• **GOAL OF THE EXERCISE**
Quote the records below in full, exactly as given, with the images taken out.

• **GIVEN DATA**
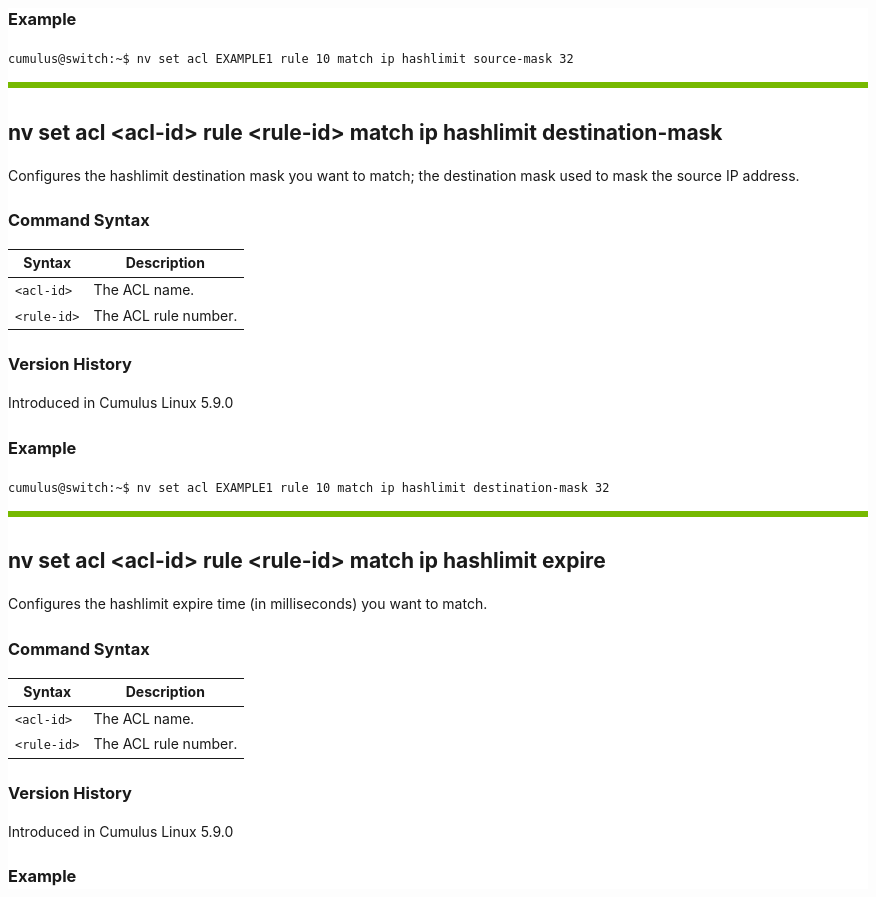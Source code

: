 ### Example

```
cumulus@switch:~$ nv set acl EXAMPLE1 rule 10 match ip hashlimit source-mask 32
```

<HR STYLE="BORDER: DASHED RGB(118,185,0) 0.5PX;BACKGROUND-COLOR: RGB(118,185,0);HEIGHT: 4.0PX;"/>

## <h>nv set acl \<acl-id\> rule \<rule-id\> match ip hashlimit destination-mask</h>

Configures the hashlimit destination mask you want to match; the destination mask used to mask the source IP address.

### Command Syntax

| Syntax |  Description   |
| ---------  | -------------- |
| `<acl-id>` |   The ACL name. |
| `<rule-id>` |  The ACL rule number. |

### Version History

Introduced in Cumulus Linux 5.9.0

### Example

```
cumulus@switch:~$ nv set acl EXAMPLE1 rule 10 match ip hashlimit destination-mask 32
```

<HR STYLE="BORDER: DASHED RGB(118,185,0) 0.5PX;BACKGROUND-COLOR: RGB(118,185,0);HEIGHT: 4.0PX;"/>

## <h>nv set acl \<acl-id\> rule \<rule-id\> match ip hashlimit expire</h>

Configures the hashlimit expire time (in milliseconds) you want to match.

### Command Syntax

| Syntax |  Description   |
| ---------  | -------------- |
| `<acl-id>` |   The ACL name. |
| `<rule-id>` |  The ACL rule number. |

### Version History

Introduced in Cumulus Linux 5.9.0

### Example
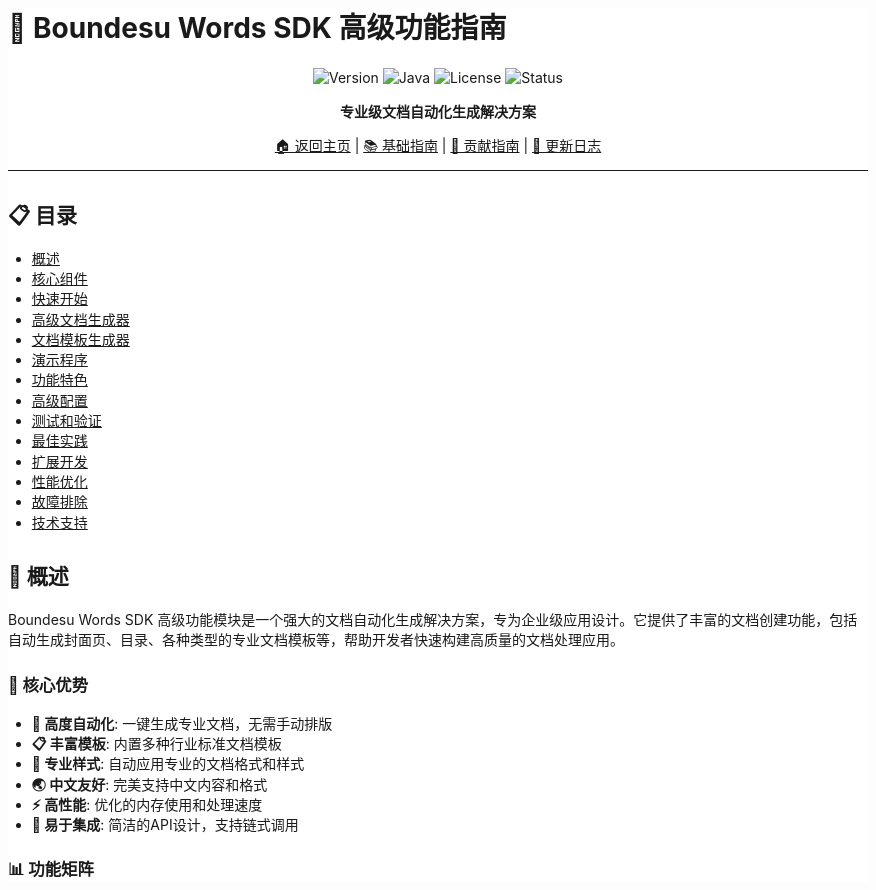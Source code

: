 # 🚀 Boundesu Words SDK 高级功能指南

<div align="center">

![Version](https://img.shields.io/badge/version-1.0.0-blue.svg)
![Java](https://img.shields.io/badge/Java-17+-orange.svg)
![License](https://img.shields.io/badge/license-MIT-green.svg)
![Status](https://img.shields.io/badge/status-stable-brightgreen.svg)

**专业级文档自动化生成解决方案**

[🏠 返回主页](README.md) | [📚 基础指南](README.md) | [🤝 贡献指南](CONTRIBUTING.md) | [📝 更新日志](CHANGELOG.md)

</div>

---

## 📋 目录

- [概述](#-概述)
- [核心组件](#️-核心组件)
- [快速开始](#-快速开始)
- [高级文档生成器](#-高级文档生成器)
- [文档模板生成器](#-文档模板生成器)
- [演示程序](#-演示程序)
- [功能特色](#-功能特色)
- [高级配置](#-高级配置)
- [测试和验证](#-测试和验证)
- [最佳实践](#-最佳实践)
- [扩展开发](#-扩展开发)
- [性能优化](#-性能优化)
- [故障排除](#-故障排除)
- [技术支持](#-技术支持)

## 🎯 概述

Boundesu Words SDK 高级功能模块是一个强大的文档自动化生成解决方案，专为企业级应用设计。它提供了丰富的文档创建功能，包括自动生成封面页、目录、各种类型的专业文档模板等，帮助开发者快速构建高质量的文档处理应用。

### 🌟 核心优势

- **🤖 高度自动化**: 一键生成专业文档，无需手动排版
- **📋 丰富模板**: 内置多种行业标准文档模板
- **🎨 专业样式**: 自动应用专业的文档格式和样式
- **🌏 中文友好**: 完美支持中文内容和格式
- **⚡ 高性能**: 优化的内存使用和处理速度
- **🔧 易于集成**: 简洁的API设计，支持链式调用

### 📊 功能矩阵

• **PROBLEM SOLUTION**
Source code

: ### Example

```
cumulus@switch:~$ nv set acl EXAMPLE1 rule 10 match ip hashlimit source-mask 32
```

<HR STYLE="BORDER: DASHED RGB(118,185,0) 0.5PX;BACKGROUND-COLOR: RGB(118,185,0);HEIGHT: 4.0PX;"/>

## <h>nv set acl \<acl-id\> rule \<rule-id\> match ip hashlimit destination-mask</h>

Configures the hashlimit destination mask you want to match; the destination mask used to mask the source IP address.

### Command Syntax

| Syntax |  Description   |
| ---------  | -------------- |
| `<acl-id>` |   The ACL name. |
| `<rule-id>` |  The ACL rule number. |

### Version History

Introduced in Cumulus Linux 5.9.0

### Example

```
cumulus@switch:~$ nv set acl EXAMPLE1 rule 10 match ip hashlimit destination-mask 32
```

<HR STYLE="BORDER: DASHED RGB(118,185,0) 0.5PX;BACKGROUND-COLOR: RGB(118,185,0);HEIGHT: 4.0PX;"/>

## <h>nv set acl \<acl-id\> rule \<rule-id\> match ip hashlimit expire</h>

Configures the hashlimit expire time (in milliseconds) you want to match.

### Command Syntax

| Syntax |  Description   |
| ---------  | -------------- |
| `<acl-id>` |   The ACL name. |
| `<rule-id>` |  The ACL rule number. |

### Version History

Introduced in Cumulus Linux 5.9.0

### Example
Source code

: # 🚀 Boundesu Words SDK 高级功能指南

<div align="center">

![Version](https://img.shields.io/badge/version-1.0.0-blue.svg)
![Java](https://img.shields.io/badge/Java-17+-orange.svg)
![License](https://img.shields.io/badge/license-MIT-green.svg)
![Status](https://img.shields.io/badge/status-stable-brightgreen.svg)

**专业级文档自动化生成解决方案**

[🏠 返回主页](README.md) | [📚 基础指南](README.md) | [🤝 贡献指南](CONTRIBUTING.md) | [📝 更新日志](CHANGELOG.md)

</div>

---

## 📋 目录

- [概述](#-概述)
- [核心组件](#️-核心组件)
- [快速开始](#-快速开始)
- [高级文档生成器](#-高级文档生成器)
- [文档模板生成器](#-文档模板生成器)
- [演示程序](#-演示程序)
- [功能特色](#-功能特色)
- [高级配置](#-高级配置)
- [测试和验证](#-测试和验证)
- [最佳实践](#-最佳实践)
- [扩展开发](#-扩展开发)
- [性能优化](#-性能优化)
- [故障排除](#-故障排除)
- [技术支持](#-技术支持)

## 🎯 概述

Boundesu Words SDK 高级功能模块是一个强大的文档自动化生成解决方案，专为企业级应用设计。它提供了丰富的文档创建功能，包括自动生成封面页、目录、各种类型的专业文档模板等，帮助开发者快速构建高质量的文档处理应用。

### 🌟 核心优势

- **🤖 高度自动化**: 一键生成专业文档，无需手动排版
- **📋 丰富模板**: 内置多种行业标准文档模板
- **🎨 专业样式**: 自动应用专业的文档格式和样式
- **🌏 中文友好**: 完美支持中文内容和格式
- **⚡ 高性能**: 优化的内存使用和处理速度
- **🔧 易于集成**: 简洁的API设计，支持链式调用

### 📊 功能矩阵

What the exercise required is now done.